▸ Plain-text document sources
"""
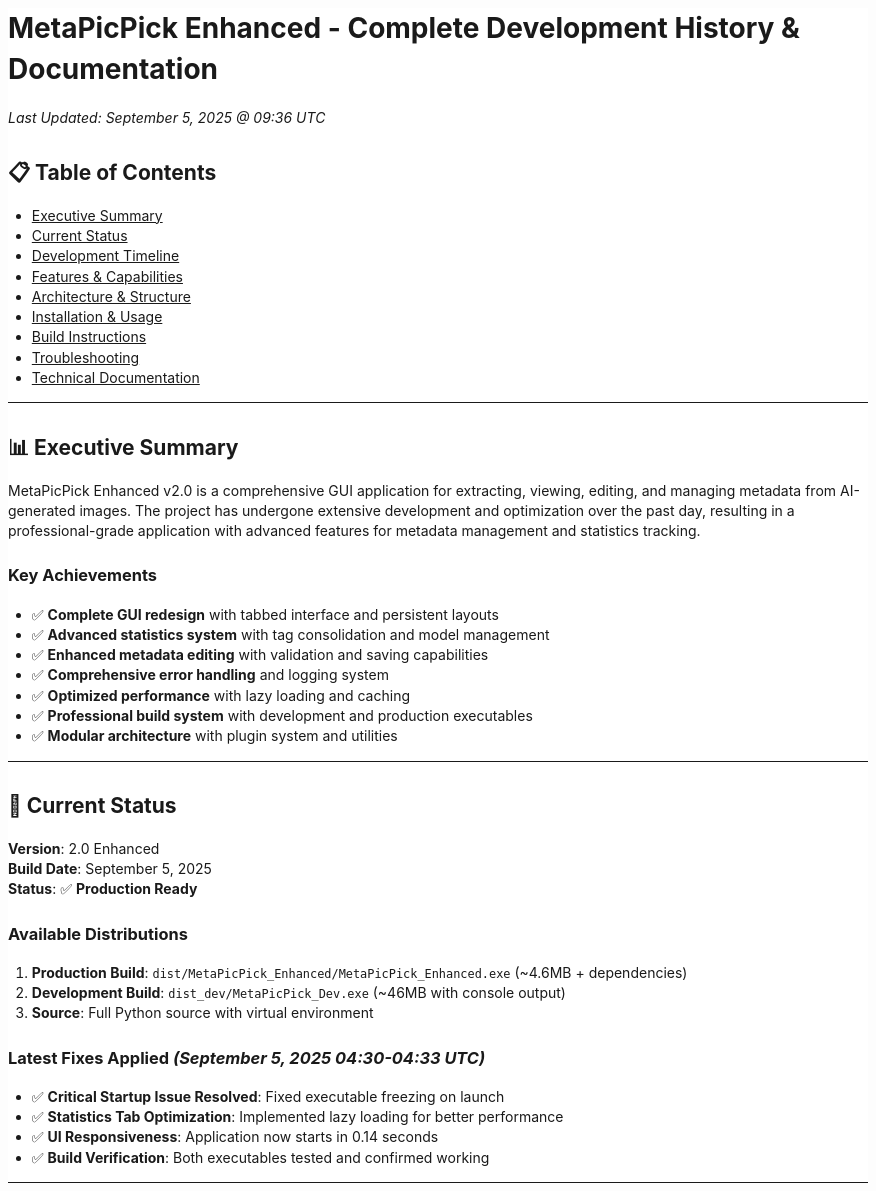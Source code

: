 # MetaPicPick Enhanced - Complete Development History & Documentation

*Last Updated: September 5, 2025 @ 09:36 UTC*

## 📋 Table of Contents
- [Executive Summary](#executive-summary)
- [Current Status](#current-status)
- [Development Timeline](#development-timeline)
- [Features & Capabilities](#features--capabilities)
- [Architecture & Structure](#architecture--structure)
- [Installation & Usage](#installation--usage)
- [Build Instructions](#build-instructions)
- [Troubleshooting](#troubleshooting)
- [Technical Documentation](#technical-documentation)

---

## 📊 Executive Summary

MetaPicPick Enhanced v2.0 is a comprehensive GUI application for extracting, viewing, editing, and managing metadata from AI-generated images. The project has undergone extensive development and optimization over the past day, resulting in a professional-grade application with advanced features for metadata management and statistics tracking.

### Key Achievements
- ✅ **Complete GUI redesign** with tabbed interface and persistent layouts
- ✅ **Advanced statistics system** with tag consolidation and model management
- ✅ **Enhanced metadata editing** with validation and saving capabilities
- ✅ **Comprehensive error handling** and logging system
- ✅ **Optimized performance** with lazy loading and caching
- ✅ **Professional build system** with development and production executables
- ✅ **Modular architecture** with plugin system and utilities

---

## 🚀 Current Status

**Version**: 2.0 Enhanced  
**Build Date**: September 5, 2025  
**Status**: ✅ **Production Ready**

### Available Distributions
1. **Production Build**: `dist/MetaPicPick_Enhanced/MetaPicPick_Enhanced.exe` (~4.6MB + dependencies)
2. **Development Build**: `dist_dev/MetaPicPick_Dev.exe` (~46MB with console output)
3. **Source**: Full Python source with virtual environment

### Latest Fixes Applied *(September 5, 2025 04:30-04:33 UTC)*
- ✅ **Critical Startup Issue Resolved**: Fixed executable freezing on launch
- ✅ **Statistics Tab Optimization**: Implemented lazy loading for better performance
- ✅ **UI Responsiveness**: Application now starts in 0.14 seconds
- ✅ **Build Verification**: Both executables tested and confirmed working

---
"""
"""
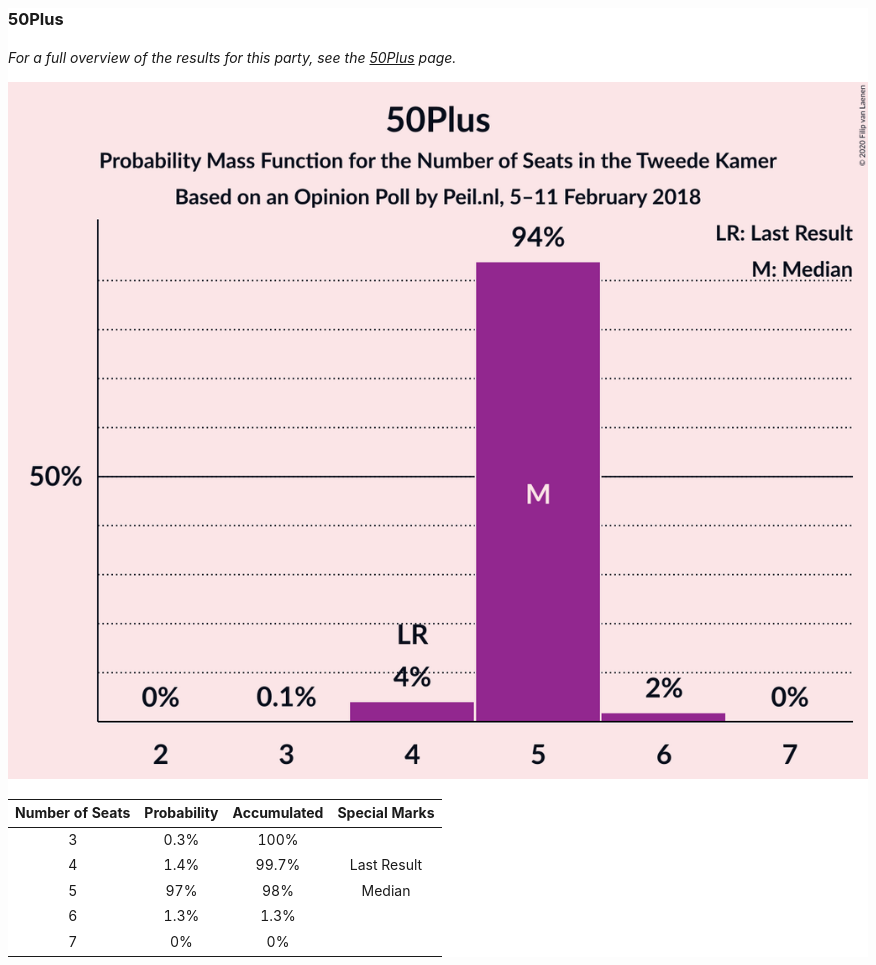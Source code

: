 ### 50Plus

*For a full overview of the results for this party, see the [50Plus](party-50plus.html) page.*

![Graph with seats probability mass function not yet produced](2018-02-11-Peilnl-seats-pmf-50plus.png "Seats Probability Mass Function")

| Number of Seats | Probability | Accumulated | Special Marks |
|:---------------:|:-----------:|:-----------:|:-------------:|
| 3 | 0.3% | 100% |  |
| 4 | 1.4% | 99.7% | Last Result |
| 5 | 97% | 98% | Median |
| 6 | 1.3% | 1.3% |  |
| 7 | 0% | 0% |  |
"""
▸ DIRECTIONS
How many lines in the data above contain the word "metadata"? Reply with only that figure.

▸ EXERCISE ANSWER
2